_PROMPT_.
Exactly the lines from the start of the data below through the line that contains "# UltraLightを作ってみる" are to be copied, with pictures left out.

*** GIVEN ENTRIES

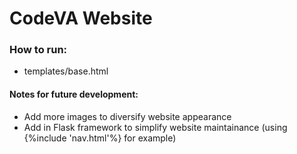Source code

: # CodeVA Website

### How to run:
  * templates/base.html

#### Notes for future development:
  * Add more images to diversify website appearance
  * Add in Flask framework to simplify website maintainance (using {%include 'nav.html'%} for example)
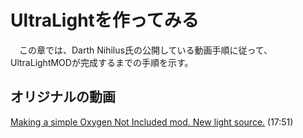 # UltraLightを作ってみる

　この章では、Darth Nihilus氏の公開している動画手順に従って、UltraLightMODが完成するまでの手順を示す。

## オリジナルの動画

[Making a simple Oxygen Not Included mod. New light source.](https://youtu.be/kZwEF2DrZ0k) (17:51)
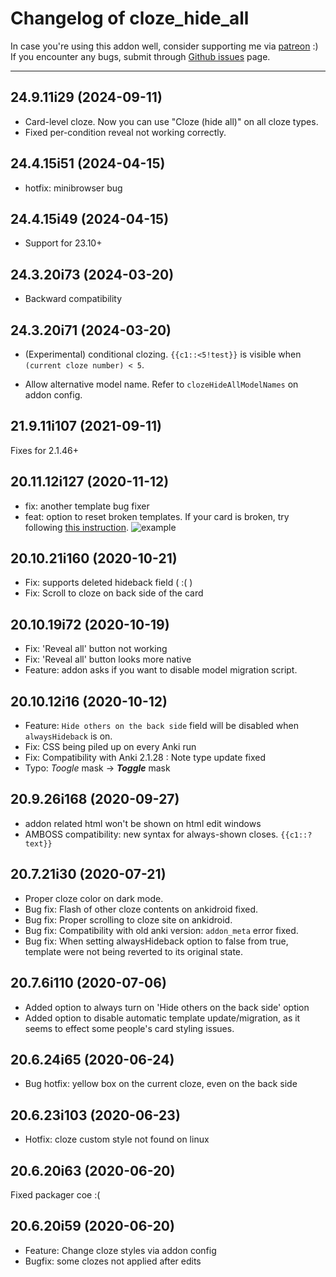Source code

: # Changelog of cloze_hide_all

In case you're using this addon well, consider supporting me via [patreon](https://www.patreon.com/trgk) :)
If you encounter any bugs, submit through [Github issues](https://github.com/trgkanki/remaining_time/issues) page.

-----

[comment]: # (DO NOT MODIFY. new changelog goes here)

## 24.9.11i29 (2024-09-11)

- Card-level cloze. Now you can use "Cloze (hide all)" on all cloze types.
- Fixed per-condition reveal not working correctly.

## 24.4.15i51 (2024-04-15)

- hotfix: minibrowser bug

## 24.4.15i49 (2024-04-15)

- Support for 23.10+

## 24.3.20i73 (2024-03-20)

- Backward compatibility

## 24.3.20i71 (2024-03-20)

- (Experimental) conditional clozing. `{{c1::<5!test}}` is visible when
  `(current cloze number) < 5`.

- Allow alternative model name. Refer to `clozeHideAllModelNames` on addon config.

## 21.9.11i107 (2021-09-11)

Fixes for 2.1.46+

## 20.11.12i127 (2020-11-12)

- fix: another template bug fixer
- feat: option to reset broken templates. If your card is broken, try following [this instruction](docs/bad_template/instruction.html).
  ![example](docs/bad_template/bad_example.png)

## 20.10.21i160 (2020-10-21)

- Fix: supports deleted hideback field ( :( )
- Fix: Scroll to cloze on back side of the card

## 20.10.19i72 (2020-10-19)

- Fix: 'Reveal all' button not working
- Fix: 'Reveal all' button looks more native
- Feature: addon asks if you want to disable model migration script.

## 20.10.12i16 (2020-10-12)

- Feature: `Hide others on the back side` field will be disabled when `alwaysHideback` is on.
- Fix: CSS being piled up on every Anki run
- Fix: Compatibility with Anki 2.1.28 : Note type update fixed
- Typo: *Toogle* mask →  ***Toggle*** mask

## 20.9.26i168 (2020-09-27)

- addon related html won't be shown on html edit windows
- AMBOSS compatibility: new syntax for always-shown closes. `{{c1::?text}}`

## 20.7.21i30 (2020-07-21)

- Proper cloze color on dark mode.
- Bug fix: Flash of other cloze contents on ankidroid fixed.
- Bug fix: Proper scrolling to cloze site on ankidroid.
- Bug fix: Compatibility with old anki version: `addon_meta` error fixed.
- Bug fix: When setting alwaysHideback option to false from true, template were not being
  reverted to its original state.

## 20.7.6i110 (2020-07-06)

- Added option to always turn on 'Hide others on the back side' option
- Added option to disable automatic template update/migration, as it seems to effect some people's card styling issues.

## 20.6.24i65 (2020-06-24)

- Bug hotfix: yellow box on the current cloze, even on the back side

## 20.6.23i103 (2020-06-23)

- Hotfix: cloze custom style not found on linux

## 20.6.20i63 (2020-06-20)

Fixed packager coe :(

## 20.6.20i59 (2020-06-20)

- Feature: Change cloze styles via addon config
- Bugfix: some clozes not applied after edits
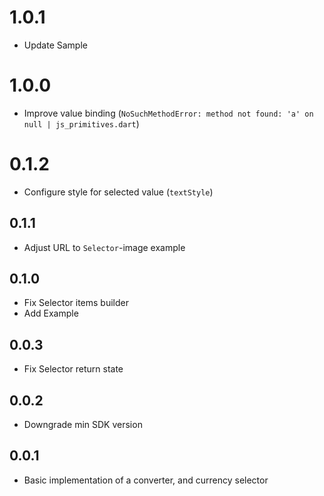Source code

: # 1.0.1

* Update Sample

# 1.0.0

* Improve value binding (`NoSuchMethodError: method not found: 'a' on null | js_primitives.dart`) 

# 0.1.2

* Configure style for selected value (`textStyle`)

## 0.1.1

* Adjust URL to `Selector`-image example

## 0.1.0

* Fix Selector items builder
* Add Example

## 0.0.3

* Fix Selector return state

## 0.0.2

* Downgrade min SDK version

## 0.0.1

* Basic implementation of a converter, and currency selector
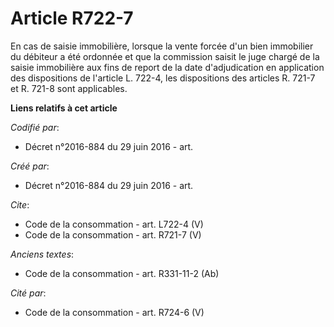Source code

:# Article R722-7

En cas de saisie immobilière, lorsque la vente forcée d'un bien immobilier du débiteur a été ordonnée et que la commission
saisit le juge chargé de la saisie immobilière aux fins de report de la date d'adjudication en application des dispositions
de l'article L. 722-4, les dispositions des articles R. 721-7 et R. 721-8 sont applicables.

**Liens relatifs à cet article**

_Codifié par_:

  - Décret n°2016-884 du 29 juin 2016 - art.

_Créé par_:

  - Décret n°2016-884 du 29 juin 2016 - art.

_Cite_:

  - Code de la consommation - art. L722-4 (V)
  - Code de la consommation - art. R721-7 (V)

_Anciens textes_:

  - Code de la consommation - art. R331-11-2 (Ab)

_Cité par_:

  - Code de la consommation - art. R724-6 (V)
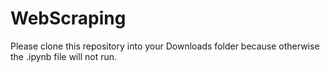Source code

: # WebScraping
Please clone this repository into your Downloads folder because otherwise the .ipynb file will not run.

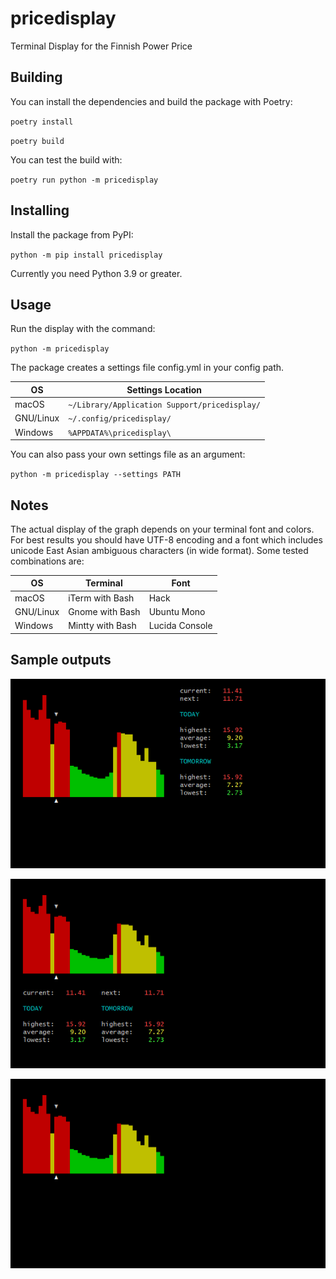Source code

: # pricedisplay

Terminal Display for the Finnish Power Price


## Building

You can install the dependencies and build the package with Poetry:

`poetry install`

`poetry build`

You can test the build with:

`poetry run python -m pricedisplay`


## Installing

Install the package from PyPI:

`python -m pip install pricedisplay`

Currently you need Python 3.9 or greater.


## Usage

Run the display with the command:

`python -m pricedisplay`

The package creates a settings file config.yml in your config path.

| OS        | Settings Location                             |
|-----------|-----------------------------------------------|
| macOS     | `~/Library/Application Support/pricedisplay/` |
| GNU/Linux | `~/.config/pricedisplay/`                     |
| Windows   | `%APPDATA%\pricedisplay\`                     |

You can also pass your own settings file as an argument:

`python -m pricedisplay --settings PATH`


## Notes

The actual display of the graph depends on your terminal font and colors. For best results you should have UTF-8 encoding and a font which includes unicode East Asian ambiguous characters (in wide format). Some tested combinations are:

| OS        | Terminal         | Font           |           
|-----------|------------------|----------------|
| macOS     | iTerm with Bash  | Hack           |
| GNU/Linux | Gnome with Bash  | Ubuntu Mono    |
| Windows   | Mintty with Bash | Lucida Console | 


## Sample outputs

![sample output minimal](samples/sample_horizontal.png)

![sample output minimal](samples/sample_vertical.png)

![sample output minimal](samples/sample_minimal.png)

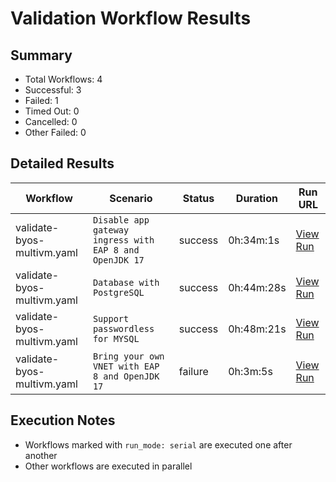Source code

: # Validation Workflow Results

## Summary
- Total Workflows: 4
- Successful: 3
- Failed: 1
- Timed Out: 0
- Cancelled: 0
- Other Failed: 0

## Detailed Results

| Workflow | Scenario | Status | Duration | Run URL |
|----------|----------|---------|-----------|----------|
| validate-byos-multivm.yaml | `Disable app gateway ingress with EAP 8 and OpenJDK 17` | success | 0h:34m:1s | [View Run](https://github.com/azure-javaee/rhel-jboss-templates/actions/runs/16674839217) |
| validate-byos-multivm.yaml | `Database with PostgreSQL` | success | 0h:44m:28s | [View Run](https://github.com/azure-javaee/rhel-jboss-templates/actions/runs/16675541302) |
| validate-byos-multivm.yaml | `Support passwordless for MYSQL` | success | 0h:48m:21s | [View Run](https://github.com/azure-javaee/rhel-jboss-templates/actions/runs/16676506927) |
| validate-byos-multivm.yaml | `Bring your own VNET with EAP 8 and OpenJDK 17` | failure | 0h:3m:5s | [View Run](https://github.com/azure-javaee/rhel-jboss-templates/actions/runs/16677598588) |


## Execution Notes
- Workflows marked with `run_mode: serial` are executed one after another
- Other workflows are executed in parallel
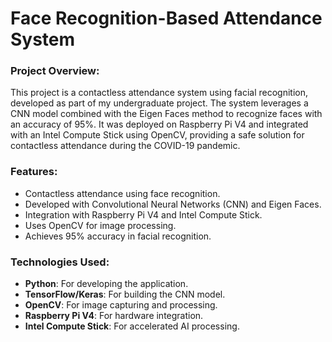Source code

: # Face Recognition-Based Attendance System

### Project Overview:
This project is a contactless attendance system using facial recognition, developed as part of my undergraduate project. The system leverages a CNN model combined with the Eigen Faces method to recognize faces with an accuracy of 95%. It was deployed on Raspberry Pi V4 and integrated with an Intel Compute Stick using OpenCV, providing a safe solution for contactless attendance during the COVID-19 pandemic.

### Features:
- Contactless attendance using face recognition.
- Developed with Convolutional Neural Networks (CNN) and Eigen Faces.
- Integration with Raspberry Pi V4 and Intel Compute Stick.
- Uses OpenCV for image processing.
- Achieves 95% accuracy in facial recognition.

### Technologies Used:
- **Python**: For developing the application.
- **TensorFlow/Keras**: For building the CNN model.
- **OpenCV**: For image capturing and processing.
- **Raspberry Pi V4**: For hardware integration.
- **Intel Compute Stick**: For accelerated AI processing.
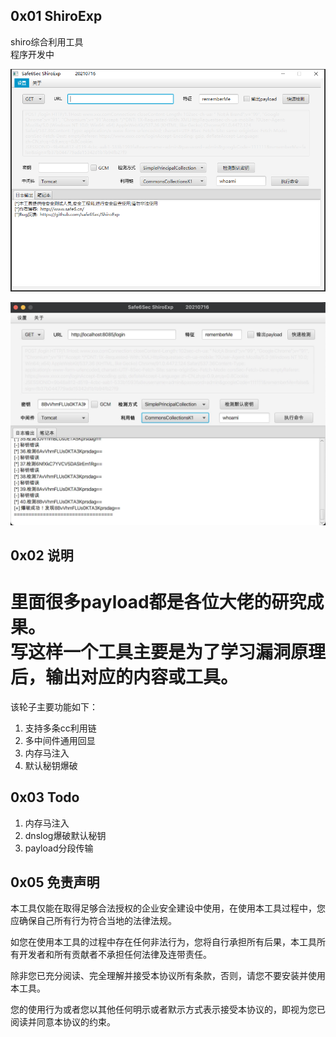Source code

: ## 0x01 ShiroExp
shiro综合利用工具  
程序开发中


![img](img/img.png)

![img](img/img1.jpg)

## 0x02 说明

里面很多payload都是各位大佬的研究成果。  
写这样一个工具主要是为了学习漏洞原理后，输出对应的内容或工具。  
====  

该轮子主要功能如下：
1. 支持多条cc利用链
2. 多中间件通用回显
3. 内存马注入
4. 默认秘钥爆破

## 0x03 Todo
1. 内存马注入
2. dnslog爆破默认秘钥
3. payload分段传输



## 0x05 免责声明

本工具仅能在取得足够合法授权的企业安全建设中使用，在使用本工具过程中，您应确保自己所有行为符合当地的法律法规。

如您在使用本工具的过程中存在任何非法行为，您将自行承担所有后果，本工具所有开发者和所有贡献者不承担任何法律及连带责任。

除非您已充分阅读、完全理解并接受本协议所有条款，否则，请您不要安装并使用本工具。

您的使用行为或者您以其他任何明示或者默示方式表示接受本协议的，即视为您已阅读并同意本协议的约束。


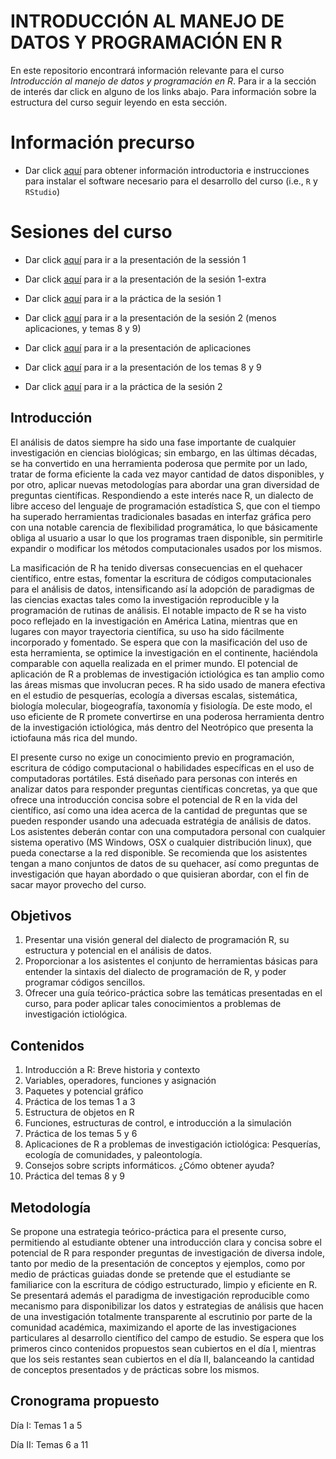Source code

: # INTRODUCCIÓN AL MANEJO DE DATOS Y PROGRAMACIÓN EN R

En este repositorio encontrará información relevante para el curso *Introducción al manejo de datos y programación en R*. Para ir a la sección de interés dar click en alguno de los links abajo. Para información sobre la estructura del curso seguir leyendo en esta sección.

# Información precurso
* Dar click [aquí](https://github.com/gaballench/Intro2R/blob/master/Precurso.Rmd) para obtener información introductoria e instrucciones para instalar el software necesario para el desarrollo del curso (i.e., `R` y `RStudio`)

# Sesiones del curso

* Dar click [aquí](https://github.com/gaballench/Intro2R/blob/master/Session1.md) para ir a la presentación de la sessión 1

* Dar click [aquí](https://github.com/gaballench/Intro2R/blob/master/Session1Extra.md) para ir a la presentación de la sesión 1-extra

* Dar click [aquí](https://github.com/gaballench/Intro2R/blob/master/Session1Practice.md) para ir a la práctica de la sesión 1

* Dar click [aquí](https://github.com/gaballench/Intro2R/blob/master/Session2.md) para ir a la presentación de la sesión 2 (menos aplicaciones, y temas 8 y 9)

* Dar click [aquí](https://github.com/gaballench/Intro2R/blob/master/Applications.md) para ir a la presentación de aplicaciones

* Dar click [aquí](https://github.com/gaballench/Intro2R/blob/master/HelpAndScripts.md) para ir a la presentación de los temas 8 y 9

* Dar click [aquí](https://github.com/gaballench/Intro2R/blob/master/Session2Practice.md) para ir a la práctica de la sesión 2



## Introducción

El análisis de datos siempre ha sido una fase importante de cualquier investigación en ciencias biológicas; sin embargo, en las últimas décadas, se ha convertido en una herramienta poderosa que permite por un lado, tratar de forma eficiente la cada vez mayor cantidad de datos disponibles, y por otro, aplicar nuevas metodologías para abordar una gran diversidad de preguntas científicas. Respondiendo a este interés nace R, un dialecto de libre acceso del lenguaje de programación estadística S, que con el tiempo ha superado herramientas tradicionales basadas en interfaz gráfica pero con una notable carencia de flexibilidad programática, lo que básicamente obliga al usuario a usar lo que los programas traen disponible, sin permitirle expandir o modificar los métodos computacionales usados por los mismos.

La masificación de R ha tenido diversas consecuencias en el quehacer científico, entre estas, fomentar la escritura de códigos computacionales para el análisis de datos, intensificando así la adopción de paradigmas de las ciencias exactas tales como la investigación reproducible y la programación de rutinas de análisis. El notable impacto de R se ha visto poco reflejado en la investigación en América Latina, mientras que en lugares con mayor trayectoria científica, su uso ha sido fácilmente incorporado y fomentado. Se espera que con la masificación del uso de esta herramienta, se optimice la investigación en el continente, haciéndola comparable con aquella realizada en el primer mundo. El potencial de aplicación de R a problemas de investigación ictiológica es tan amplio como las áreas mismas que involucran peces. R ha sido usado de manera efectiva en el estudio de pesquerías, ecología a diversas escalas, sistemática, biología molecular, biogeografía, taxonomía y fisiología. De este modo, el uso eficiente de R promete convertirse en una poderosa herramienta dentro de la investigación ictiológica, más dentro del Neotrópico que presenta la ictiofauna más rica del mundo.

El presente curso no exige un conocimiento previo en programación, escritura de código computacional o habilidades específicas en el uso de computadoras portátiles. Está diseñado para personas con interés en analizar datos para responder preguntas científicas concretas, ya que que ofrece una introducción concisa sobre el potencial de R en la vida del científico, así como una idea acerca de la cantidad de preguntas que se pueden responder usando una adecuada estratégia de análisis de datos. Los asistentes deberán contar con una computadora personal con cualquier sistema operativo (MS Windows, OSX o cualquier distribución linux), que pueda conectarse a la red disponible. Se recomienda que los asistentes tengan a mano conjuntos de datos de su quehacer, así como preguntas de investigación que hayan abordado o que quisieran abordar, con el fin de sacar mayor provecho del curso.

## Objetivos

1. Presentar una visión general del dialecto de programación R, su estructura y potencial en el análisis de datos.
2. Proporcionar a los asistentes el conjunto de herramientas básicas para entender la sintaxis del dialecto de programación de R, y poder programar códigos sencillos.
3. Ofrecer una guía teórico-práctica sobre las temáticas presentadas en el curso, para poder aplicar tales conocimientos a problemas de investigación ictiológica.

## Contenidos

1. Introducción a R: Breve historia y contexto
2. Variables, operadores, funciones y asignación
3. Paquetes y potencial gráfico
4. Práctica de los temas 1 a 3
5. Estructura de objetos en R
6. Funciones, estructuras de control, e introducción a la simulación
7. Práctica de los temas 5 y 6
8. Aplicaciones de R a problemas de investigación ictiológica: Pesquerías, ecología de comunidades, y paleontología.
9. Consejos sobre scripts informáticos. ¿Cómo obtener ayuda?
10. Práctica del temas 8 y 9

## Metodología

Se propone una estrategia teórico-práctica para el presente curso, permitiendo al estudiante obtener una introducción clara y concisa sobre el potencial de R para responder preguntas de investigación de diversa indole, tanto por medio de la presentación de conceptos y ejemplos, como por medio de prácticas guiadas donde se pretende que el estudiante se familiarice con la escritura de código estructurado, limpio y eficiente en R. Se presentará además el paradigma de investigación reproducible como mecanismo para disponibilizar los datos y estrategias de análisis que hacen de una investigación totalmente transparente al escrutinio por parte de la comunidad académica, maximizando el aporte de las investigaciones particulares al desarrollo científico del campo de estudio. Se espera que los primeros cinco contenidos propuestos sean cubiertos en el día I, mientras que los seis restantes sean cubiertos en el día II, balanceando la cantidad de conceptos presentados y de prácticas sobre los mismos.

## Cronograma propuesto

Día I: Temas 1 a 5

Día II: Temas 6 a 11
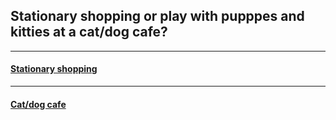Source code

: ## Stationary shopping or play with pupppes and kitties at a cat/dog cafe?
---
#### [Stationary shopping](stationary.md)
---
#### [Cat/dog cafe](cat/dogcafe.md)

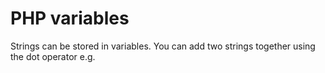 PHP variables
====================
Strings can be stored in variables.  You can add two strings together using the dot operator e.g. <?php ech $description . $answer; ?>
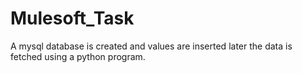 # Mulesoft_Task

A mysql database is created and values are inserted later the data is fetched using a python program. 

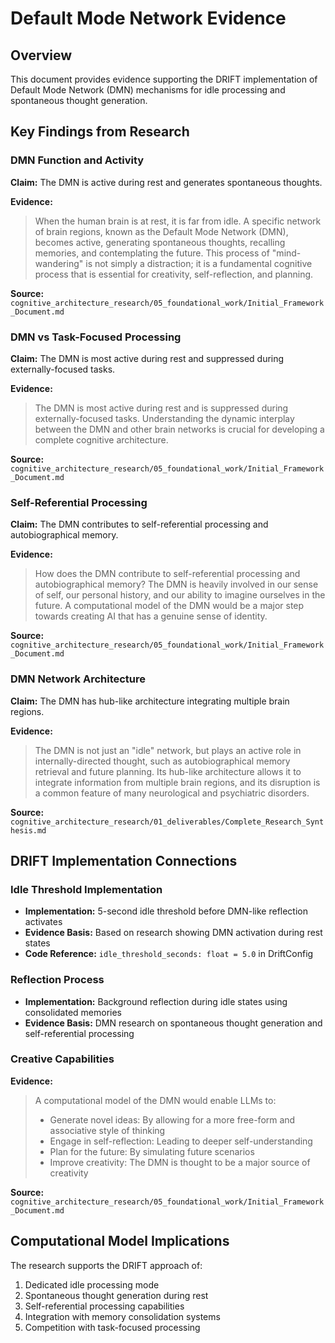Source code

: # Default Mode Network Evidence

## Overview
This document provides evidence supporting the DRIFT implementation of Default Mode Network (DMN) mechanisms for idle processing and spontaneous thought generation.

## Key Findings from Research

### DMN Function and Activity
**Claim:** The DMN is active during rest and generates spontaneous thoughts.

**Evidence:**
> When the human brain is at rest, it is far from idle. A specific network of brain regions, known as the Default Mode Network (DMN), becomes active, generating spontaneous thoughts, recalling memories, and contemplating the future. This process of "mind-wandering" is not simply a distraction; it is a fundamental cognitive process that is essential for creativity, self-reflection, and planning.

**Source:** `cognitive_architecture_research/05_foundational_work/Initial_Framework_Document.md`

### DMN vs Task-Focused Processing
**Claim:** The DMN is most active during rest and suppressed during externally-focused tasks.

**Evidence:**
> The DMN is most active during rest and is suppressed during externally-focused tasks. Understanding the dynamic interplay between the DMN and other brain networks is crucial for developing a complete cognitive architecture.

**Source:** `cognitive_architecture_research/05_foundational_work/Initial_Framework_Document.md`

### Self-Referential Processing
**Claim:** The DMN contributes to self-referential processing and autobiographical memory.

**Evidence:**
> How does the DMN contribute to self-referential processing and autobiographical memory? The DMN is heavily involved in our sense of self, our personal history, and our ability to imagine ourselves in the future. A computational model of the DMN would be a major step towards creating AI that has a genuine sense of identity.

**Source:** `cognitive_architecture_research/05_foundational_work/Initial_Framework_Document.md`

### DMN Network Architecture
**Claim:** The DMN has hub-like architecture integrating multiple brain regions.

**Evidence:**
> The DMN is not just an "idle" network, but plays an active role in internally-directed thought, such as autobiographical memory retrieval and future planning. Its hub-like architecture allows it to integrate information from multiple brain regions, and its disruption is a common feature of many neurological and psychiatric disorders.

**Source:** `cognitive_architecture_research/01_deliverables/Complete_Research_Synthesis.md`

## DRIFT Implementation Connections

### Idle Threshold Implementation
- **Implementation:** 5-second idle threshold before DMN-like reflection activates
- **Evidence Basis:** Based on research showing DMN activation during rest states
- **Code Reference:** `idle_threshold_seconds: float = 5.0` in DriftConfig

### Reflection Process
- **Implementation:** Background reflection during idle states using consolidated memories
- **Evidence Basis:** DMN research on spontaneous thought generation and self-referential processing

### Creative Capabilities
**Evidence:**
> A computational model of the DMN would enable LLMs to:
> - Generate novel ideas: By allowing for a more free-form and associative style of thinking
> - Engage in self-reflection: Leading to deeper self-understanding
> - Plan for the future: By simulating future scenarios
> - Improve creativity: The DMN is thought to be a major source of creativity

**Source:** `cognitive_architecture_research/05_foundational_work/Initial_Framework_Document.md`

## Computational Model Implications

The research supports the DRIFT approach of:
1. Dedicated idle processing mode
2. Spontaneous thought generation during rest
3. Self-referential processing capabilities
4. Integration with memory consolidation systems
5. Competition with task-focused processing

******

_EXPECTED ANSWER_.
Source code

: # CodeVA Website

### How to run:
  * templates/base.html

#### Notes for future development:
  * Add more images to diversify website appearance
  * Add in Flask framework to simplify website maintainance (using {%include 'nav.html'%} for example)
 # UltraLightを作ってみる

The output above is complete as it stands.